As to the marihuana counts, the jury found defendant guilty of selling marihuana to four persons who testified for the People. Each of these witnesses was questioned as to his familiarity and expertise with marihuana, and each admitted to great familiarity with the substance. One testified he had used it “20 times” and was “positive” that the substance he purchased from defendant was marihuana. Two others testified that they used marihuana 50 times or more and were familiar with the effect of marihuana and the substance they purchased several times from defendant gave them the expected effect. Another testified that he had smoked marihuana “many times” before and the substance purchased from defendant was like that which he had previously smoked.

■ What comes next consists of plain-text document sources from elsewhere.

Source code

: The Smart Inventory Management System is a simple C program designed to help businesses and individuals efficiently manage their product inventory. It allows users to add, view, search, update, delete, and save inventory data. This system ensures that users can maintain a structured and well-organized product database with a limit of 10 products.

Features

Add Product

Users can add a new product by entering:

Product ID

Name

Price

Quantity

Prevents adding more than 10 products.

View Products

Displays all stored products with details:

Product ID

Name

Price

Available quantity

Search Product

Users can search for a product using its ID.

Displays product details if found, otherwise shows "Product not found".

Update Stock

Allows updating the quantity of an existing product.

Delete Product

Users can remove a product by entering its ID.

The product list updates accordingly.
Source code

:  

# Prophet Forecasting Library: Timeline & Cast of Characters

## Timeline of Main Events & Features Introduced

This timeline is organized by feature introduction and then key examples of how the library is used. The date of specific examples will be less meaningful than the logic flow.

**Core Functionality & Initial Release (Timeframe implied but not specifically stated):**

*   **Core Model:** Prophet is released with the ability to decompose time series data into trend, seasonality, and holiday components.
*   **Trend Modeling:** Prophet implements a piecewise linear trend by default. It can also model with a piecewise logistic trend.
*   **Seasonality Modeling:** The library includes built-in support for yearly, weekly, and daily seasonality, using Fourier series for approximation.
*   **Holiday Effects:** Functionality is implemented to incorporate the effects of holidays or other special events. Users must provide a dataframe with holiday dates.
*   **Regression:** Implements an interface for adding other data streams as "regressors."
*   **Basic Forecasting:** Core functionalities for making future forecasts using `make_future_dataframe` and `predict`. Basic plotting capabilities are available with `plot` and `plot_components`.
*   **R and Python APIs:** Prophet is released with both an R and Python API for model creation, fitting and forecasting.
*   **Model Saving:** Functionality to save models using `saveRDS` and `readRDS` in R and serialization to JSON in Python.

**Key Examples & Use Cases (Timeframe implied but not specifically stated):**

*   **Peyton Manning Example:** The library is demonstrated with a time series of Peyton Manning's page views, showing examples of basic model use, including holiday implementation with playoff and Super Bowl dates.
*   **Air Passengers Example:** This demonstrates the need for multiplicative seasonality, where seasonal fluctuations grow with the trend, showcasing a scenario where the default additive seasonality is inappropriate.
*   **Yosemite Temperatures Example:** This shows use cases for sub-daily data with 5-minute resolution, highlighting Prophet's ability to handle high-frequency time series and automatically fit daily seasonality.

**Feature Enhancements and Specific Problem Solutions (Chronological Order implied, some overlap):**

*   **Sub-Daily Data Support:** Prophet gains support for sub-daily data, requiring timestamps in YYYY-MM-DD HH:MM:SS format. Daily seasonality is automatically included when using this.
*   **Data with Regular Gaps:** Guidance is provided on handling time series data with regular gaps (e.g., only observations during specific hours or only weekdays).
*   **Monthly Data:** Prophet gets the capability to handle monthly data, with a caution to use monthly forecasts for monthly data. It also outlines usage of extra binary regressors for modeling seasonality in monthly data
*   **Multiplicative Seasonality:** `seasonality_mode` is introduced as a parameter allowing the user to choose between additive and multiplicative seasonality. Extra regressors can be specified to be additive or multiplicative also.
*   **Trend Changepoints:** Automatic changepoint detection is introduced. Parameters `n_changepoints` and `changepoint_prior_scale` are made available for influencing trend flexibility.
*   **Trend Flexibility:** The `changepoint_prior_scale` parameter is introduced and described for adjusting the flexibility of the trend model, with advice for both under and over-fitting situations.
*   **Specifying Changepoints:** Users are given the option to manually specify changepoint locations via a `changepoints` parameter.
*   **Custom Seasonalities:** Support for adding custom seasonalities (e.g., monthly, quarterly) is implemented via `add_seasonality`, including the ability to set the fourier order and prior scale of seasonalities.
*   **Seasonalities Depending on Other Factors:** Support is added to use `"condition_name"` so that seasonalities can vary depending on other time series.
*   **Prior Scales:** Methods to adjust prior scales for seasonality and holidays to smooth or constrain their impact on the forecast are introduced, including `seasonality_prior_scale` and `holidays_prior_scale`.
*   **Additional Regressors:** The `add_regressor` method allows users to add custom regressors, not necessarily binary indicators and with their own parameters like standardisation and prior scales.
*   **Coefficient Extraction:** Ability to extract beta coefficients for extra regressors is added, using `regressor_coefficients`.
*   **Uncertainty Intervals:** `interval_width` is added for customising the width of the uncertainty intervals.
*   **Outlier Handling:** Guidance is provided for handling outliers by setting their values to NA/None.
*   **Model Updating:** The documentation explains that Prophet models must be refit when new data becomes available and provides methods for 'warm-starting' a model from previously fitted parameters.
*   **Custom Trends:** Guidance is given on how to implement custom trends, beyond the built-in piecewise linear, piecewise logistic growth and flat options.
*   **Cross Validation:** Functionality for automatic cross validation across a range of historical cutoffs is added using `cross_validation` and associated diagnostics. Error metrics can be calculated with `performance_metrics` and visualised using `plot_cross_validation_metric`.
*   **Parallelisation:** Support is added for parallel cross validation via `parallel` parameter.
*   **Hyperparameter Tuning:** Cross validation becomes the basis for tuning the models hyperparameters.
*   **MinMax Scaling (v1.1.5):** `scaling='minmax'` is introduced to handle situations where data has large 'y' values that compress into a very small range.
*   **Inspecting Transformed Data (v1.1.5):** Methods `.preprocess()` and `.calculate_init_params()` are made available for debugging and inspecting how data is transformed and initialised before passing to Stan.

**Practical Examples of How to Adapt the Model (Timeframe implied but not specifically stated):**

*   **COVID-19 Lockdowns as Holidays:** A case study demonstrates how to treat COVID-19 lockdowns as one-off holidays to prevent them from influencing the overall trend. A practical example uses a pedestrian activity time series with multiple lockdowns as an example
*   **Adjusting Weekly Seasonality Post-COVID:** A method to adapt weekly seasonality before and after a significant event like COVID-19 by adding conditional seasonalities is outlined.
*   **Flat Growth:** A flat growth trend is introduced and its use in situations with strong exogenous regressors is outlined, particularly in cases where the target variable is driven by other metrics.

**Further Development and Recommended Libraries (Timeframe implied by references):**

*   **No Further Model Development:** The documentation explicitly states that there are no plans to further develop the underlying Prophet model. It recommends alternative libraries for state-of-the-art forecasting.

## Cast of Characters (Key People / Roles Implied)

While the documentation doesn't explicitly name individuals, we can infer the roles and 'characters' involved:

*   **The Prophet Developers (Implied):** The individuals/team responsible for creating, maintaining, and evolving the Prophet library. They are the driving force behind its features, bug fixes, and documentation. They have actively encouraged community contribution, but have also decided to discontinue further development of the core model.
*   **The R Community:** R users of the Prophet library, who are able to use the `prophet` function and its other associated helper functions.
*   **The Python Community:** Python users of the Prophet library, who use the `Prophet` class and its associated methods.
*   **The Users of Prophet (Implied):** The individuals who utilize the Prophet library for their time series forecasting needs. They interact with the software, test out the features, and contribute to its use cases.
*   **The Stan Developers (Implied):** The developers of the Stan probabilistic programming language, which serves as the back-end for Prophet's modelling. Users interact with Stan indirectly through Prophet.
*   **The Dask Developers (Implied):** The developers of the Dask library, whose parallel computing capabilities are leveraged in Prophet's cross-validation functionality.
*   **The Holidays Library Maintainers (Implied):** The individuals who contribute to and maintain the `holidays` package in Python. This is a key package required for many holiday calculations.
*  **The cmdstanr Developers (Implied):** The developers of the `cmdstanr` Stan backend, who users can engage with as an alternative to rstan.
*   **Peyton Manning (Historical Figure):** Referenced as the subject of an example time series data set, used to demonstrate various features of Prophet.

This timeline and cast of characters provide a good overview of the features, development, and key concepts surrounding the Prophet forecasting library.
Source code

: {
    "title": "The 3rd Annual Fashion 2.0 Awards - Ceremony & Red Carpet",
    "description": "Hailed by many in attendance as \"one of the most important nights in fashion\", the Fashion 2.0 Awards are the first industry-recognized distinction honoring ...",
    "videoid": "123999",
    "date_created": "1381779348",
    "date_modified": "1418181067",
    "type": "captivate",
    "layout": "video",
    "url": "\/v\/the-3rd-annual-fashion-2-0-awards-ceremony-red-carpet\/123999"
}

Defendant was found guilty of criminally selling phencyclidine to three persons who-testified for the People. One witness testified that he used this drug 5 or 10 times with the effect that it leaves his mind blank. He stated that while he is not an expert on PCP (phencyclidine) he knew the drug he purchased was PCP because of his experience with it. Another testified that he had learned some years earlier to recognize PCP from its taste. A third testified she had used phencyclidine 7 or 8 times and recognized the substance by its “nasty” taste and the effect it had, making her feel “drunk * * * drowsy”. She had never obtained phencyclidine from anyone except defendant.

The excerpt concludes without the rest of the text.